Stored data:
+ + +

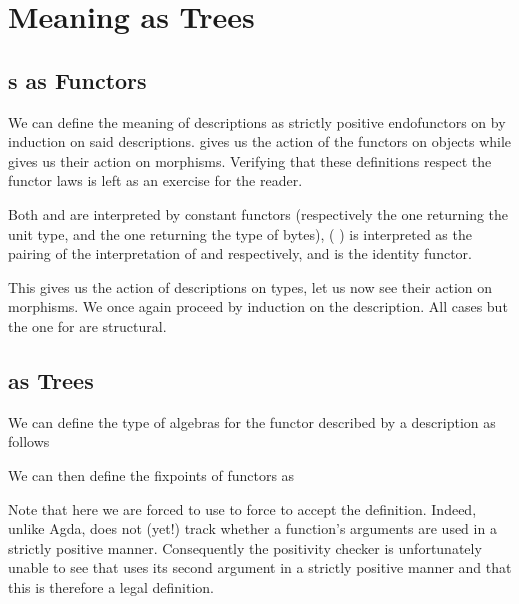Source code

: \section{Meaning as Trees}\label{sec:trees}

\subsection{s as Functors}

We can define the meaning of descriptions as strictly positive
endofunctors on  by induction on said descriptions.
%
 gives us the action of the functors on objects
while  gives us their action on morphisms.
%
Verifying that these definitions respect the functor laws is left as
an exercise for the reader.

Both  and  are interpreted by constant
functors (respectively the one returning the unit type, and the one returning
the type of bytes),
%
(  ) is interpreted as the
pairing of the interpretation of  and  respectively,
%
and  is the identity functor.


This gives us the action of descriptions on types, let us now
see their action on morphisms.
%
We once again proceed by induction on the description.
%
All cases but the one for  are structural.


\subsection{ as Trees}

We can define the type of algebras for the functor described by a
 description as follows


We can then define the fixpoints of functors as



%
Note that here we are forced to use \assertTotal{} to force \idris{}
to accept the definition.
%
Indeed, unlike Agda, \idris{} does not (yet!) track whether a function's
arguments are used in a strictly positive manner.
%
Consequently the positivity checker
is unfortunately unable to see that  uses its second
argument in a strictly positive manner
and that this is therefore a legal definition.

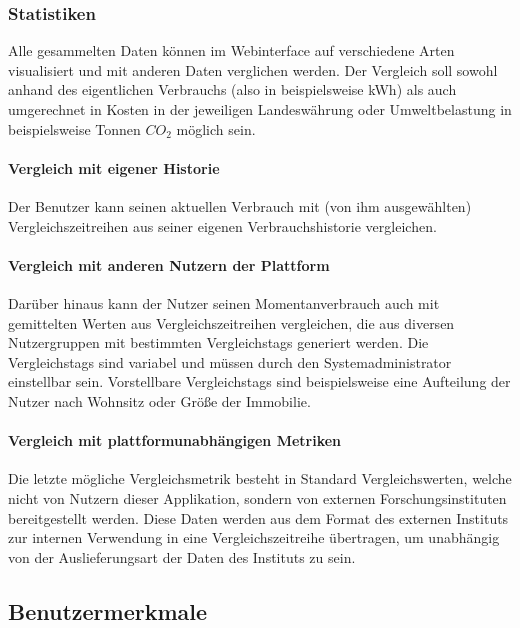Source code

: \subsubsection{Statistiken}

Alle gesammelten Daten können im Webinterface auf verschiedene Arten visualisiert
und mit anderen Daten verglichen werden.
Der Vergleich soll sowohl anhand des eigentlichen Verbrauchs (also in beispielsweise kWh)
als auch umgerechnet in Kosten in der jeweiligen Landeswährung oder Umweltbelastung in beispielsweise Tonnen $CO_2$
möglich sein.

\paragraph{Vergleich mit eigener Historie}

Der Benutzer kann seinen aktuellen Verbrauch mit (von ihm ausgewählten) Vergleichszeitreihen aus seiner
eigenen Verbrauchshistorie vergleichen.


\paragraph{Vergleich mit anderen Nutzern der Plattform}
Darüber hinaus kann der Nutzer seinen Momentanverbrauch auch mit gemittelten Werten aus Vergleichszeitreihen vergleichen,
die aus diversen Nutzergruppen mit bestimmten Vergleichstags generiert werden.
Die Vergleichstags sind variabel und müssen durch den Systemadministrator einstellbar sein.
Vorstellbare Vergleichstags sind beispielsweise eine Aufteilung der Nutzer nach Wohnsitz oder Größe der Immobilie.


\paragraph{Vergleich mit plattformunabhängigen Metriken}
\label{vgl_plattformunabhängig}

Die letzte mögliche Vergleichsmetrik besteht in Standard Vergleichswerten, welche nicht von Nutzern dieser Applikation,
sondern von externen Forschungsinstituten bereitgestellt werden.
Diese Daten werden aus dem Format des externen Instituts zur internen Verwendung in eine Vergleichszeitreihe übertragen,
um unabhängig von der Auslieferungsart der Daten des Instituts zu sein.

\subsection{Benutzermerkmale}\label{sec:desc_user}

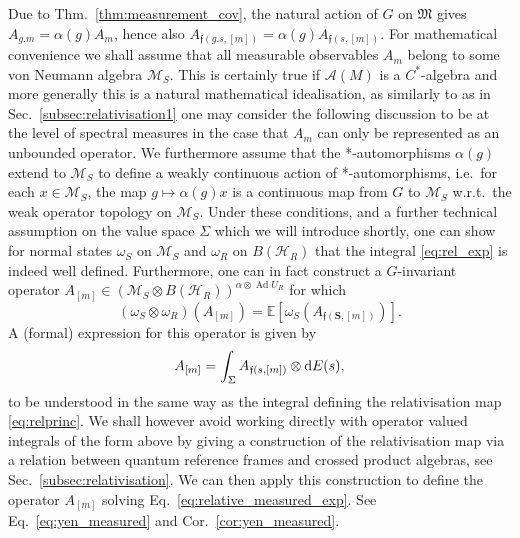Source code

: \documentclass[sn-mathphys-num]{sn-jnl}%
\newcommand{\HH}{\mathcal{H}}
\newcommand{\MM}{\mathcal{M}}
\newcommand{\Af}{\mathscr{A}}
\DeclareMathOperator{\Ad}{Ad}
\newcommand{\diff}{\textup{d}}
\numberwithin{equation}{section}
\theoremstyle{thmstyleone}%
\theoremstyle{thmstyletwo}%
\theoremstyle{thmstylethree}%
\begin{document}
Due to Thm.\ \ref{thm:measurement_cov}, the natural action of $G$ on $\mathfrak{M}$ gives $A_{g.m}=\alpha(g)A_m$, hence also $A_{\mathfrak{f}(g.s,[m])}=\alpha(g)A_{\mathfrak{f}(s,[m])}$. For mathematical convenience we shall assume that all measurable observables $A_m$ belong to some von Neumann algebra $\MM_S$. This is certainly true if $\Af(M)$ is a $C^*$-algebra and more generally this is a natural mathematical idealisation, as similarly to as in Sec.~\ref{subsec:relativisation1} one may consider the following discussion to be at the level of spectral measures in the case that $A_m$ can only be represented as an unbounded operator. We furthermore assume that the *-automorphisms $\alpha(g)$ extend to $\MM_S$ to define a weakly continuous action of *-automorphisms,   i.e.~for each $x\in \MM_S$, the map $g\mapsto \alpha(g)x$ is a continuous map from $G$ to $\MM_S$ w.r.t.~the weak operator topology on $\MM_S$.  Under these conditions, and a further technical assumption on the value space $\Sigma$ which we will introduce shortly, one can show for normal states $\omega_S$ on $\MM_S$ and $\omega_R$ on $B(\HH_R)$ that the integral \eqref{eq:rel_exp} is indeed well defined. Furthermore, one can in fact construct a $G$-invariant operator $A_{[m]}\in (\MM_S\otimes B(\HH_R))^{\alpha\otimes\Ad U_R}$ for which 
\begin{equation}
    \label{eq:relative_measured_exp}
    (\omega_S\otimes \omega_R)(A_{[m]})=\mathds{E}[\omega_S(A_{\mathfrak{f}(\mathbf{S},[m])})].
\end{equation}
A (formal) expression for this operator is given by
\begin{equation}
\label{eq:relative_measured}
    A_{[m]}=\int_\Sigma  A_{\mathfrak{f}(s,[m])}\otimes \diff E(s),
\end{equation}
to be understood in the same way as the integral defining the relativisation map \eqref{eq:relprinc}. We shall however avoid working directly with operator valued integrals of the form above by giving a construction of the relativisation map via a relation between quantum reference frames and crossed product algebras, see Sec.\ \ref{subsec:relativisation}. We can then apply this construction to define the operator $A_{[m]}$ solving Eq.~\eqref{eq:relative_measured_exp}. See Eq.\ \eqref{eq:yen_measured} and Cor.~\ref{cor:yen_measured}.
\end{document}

+ + +

YOUR OBJECTIVE: Copy every line above exactly; images stay out.

YOUR RESPONSE:
Source code

: \section{Meaning as Trees}\label{sec:trees}

\subsection{s as Functors}

We can define the meaning of descriptions as strictly positive
endofunctors on  by induction on said descriptions.
%
 gives us the action of the functors on objects
while  gives us their action on morphisms.
%
Verifying that these definitions respect the functor laws is left as
an exercise for the reader.

Both  and  are interpreted by constant
functors (respectively the one returning the unit type, and the one returning
the type of bytes),
%
(  ) is interpreted as the
pairing of the interpretation of  and  respectively,
%
and  is the identity functor.


This gives us the action of descriptions on types, let us now
see their action on morphisms.
%
We once again proceed by induction on the description.
%
All cases but the one for  are structural.


\subsection{ as Trees}

We can define the type of algebras for the functor described by a
 description as follows


We can then define the fixpoints of functors as



%
Note that here we are forced to use \assertTotal{} to force \idris{}
to accept the definition.
%
Indeed, unlike Agda, \idris{} does not (yet!) track whether a function's
arguments are used in a strictly positive manner.
%
Consequently the positivity checker
is unfortunately unable to see that  uses its second
argument in a strictly positive manner
and that this is therefore a legal definition.

Source code

: \subsubsection{Statistiken}

Alle gesammelten Daten können im Webinterface auf verschiedene Arten visualisiert
und mit anderen Daten verglichen werden.
Der Vergleich soll sowohl anhand des eigentlichen Verbrauchs (also in beispielsweise kWh)
als auch umgerechnet in Kosten in der jeweiligen Landeswährung oder Umweltbelastung in beispielsweise Tonnen $CO_2$
möglich sein.

\paragraph{Vergleich mit eigener Historie}

Der Benutzer kann seinen aktuellen Verbrauch mit (von ihm ausgewählten) Vergleichszeitreihen aus seiner
eigenen Verbrauchshistorie vergleichen.


\paragraph{Vergleich mit anderen Nutzern der Plattform}
Darüber hinaus kann der Nutzer seinen Momentanverbrauch auch mit gemittelten Werten aus Vergleichszeitreihen vergleichen,
die aus diversen Nutzergruppen mit bestimmten Vergleichstags generiert werden.
Die Vergleichstags sind variabel und müssen durch den Systemadministrator einstellbar sein.
Vorstellbare Vergleichstags sind beispielsweise eine Aufteilung der Nutzer nach Wohnsitz oder Größe der Immobilie.


\paragraph{Vergleich mit plattformunabhängigen Metriken}
\label{vgl_plattformunabhängig}

Die letzte mögliche Vergleichsmetrik besteht in Standard Vergleichswerten, welche nicht von Nutzern dieser Applikation,
sondern von externen Forschungsinstituten bereitgestellt werden.
Diese Daten werden aus dem Format des externen Instituts zur internen Verwendung in eine Vergleichszeitreihe übertragen,
um unabhängig von der Auslieferungsart der Daten des Instituts zu sein.

\subsection{Benutzermerkmale}\label{sec:desc_user}

Source code

: \documentclass[sn-mathphys-num]{sn-jnl}%
\newcommand{\HH}{\mathcal{H}}
\newcommand{\MM}{\mathcal{M}}
\newcommand{\Af}{\mathscr{A}}
\DeclareMathOperator{\Ad}{Ad}
\newcommand{\diff}{\textup{d}}
\numberwithin{equation}{section}
\theoremstyle{thmstyleone}%
\theoremstyle{thmstyletwo}%
\theoremstyle{thmstylethree}%
\begin{document}
Due to Thm.\ \ref{thm:measurement_cov}, the natural action of $G$ on $\mathfrak{M}$ gives $A_{g.m}=\alpha(g)A_m$, hence also $A_{\mathfrak{f}(g.s,[m])}=\alpha(g)A_{\mathfrak{f}(s,[m])}$. For mathematical convenience we shall assume that all measurable observables $A_m$ belong to some von Neumann algebra $\MM_S$. This is certainly true if $\Af(M)$ is a $C^*$-algebra and more generally this is a natural mathematical idealisation, as similarly to as in Sec.~\ref{subsec:relativisation1} one may consider the following discussion to be at the level of spectral measures in the case that $A_m$ can only be represented as an unbounded operator. We furthermore assume that the *-automorphisms $\alpha(g)$ extend to $\MM_S$ to define a weakly continuous action of *-automorphisms,   i.e.~for each $x\in \MM_S$, the map $g\mapsto \alpha(g)x$ is a continuous map from $G$ to $\MM_S$ w.r.t.~the weak operator topology on $\MM_S$.  Under these conditions, and a further technical assumption on the value space $\Sigma$ which we will introduce shortly, one can show for normal states $\omega_S$ on $\MM_S$ and $\omega_R$ on $B(\HH_R)$ that the integral \eqref{eq:rel_exp} is indeed well defined. Furthermore, one can in fact construct a $G$-invariant operator $A_{[m]}\in (\MM_S\otimes B(\HH_R))^{\alpha\otimes\Ad U_R}$ for which 
\begin{equation}
    \label{eq:relative_measured_exp}
    (\omega_S\otimes \omega_R)(A_{[m]})=\mathds{E}[\omega_S(A_{\mathfrak{f}(\mathbf{S},[m])})].
\end{equation}
A (formal) expression for this operator is given by
\begin{equation}
\label{eq:relative_measured}
    A_{[m]}=\int_\Sigma  A_{\mathfrak{f}(s,[m])}\otimes \diff E(s),
\end{equation}
to be understood in the same way as the integral defining the relativisation map \eqref{eq:relprinc}. We shall however avoid working directly with operator valued integrals of the form above by giving a construction of the relativisation map via a relation between quantum reference frames and crossed product algebras, see Sec.\ \ref{subsec:relativisation}. We can then apply this construction to define the operator $A_{[m]}$ solving Eq.~\eqref{eq:relative_measured_exp}. See Eq.\ \eqref{eq:yen_measured} and Cor.~\ref{cor:yen_measured}.
\end{document}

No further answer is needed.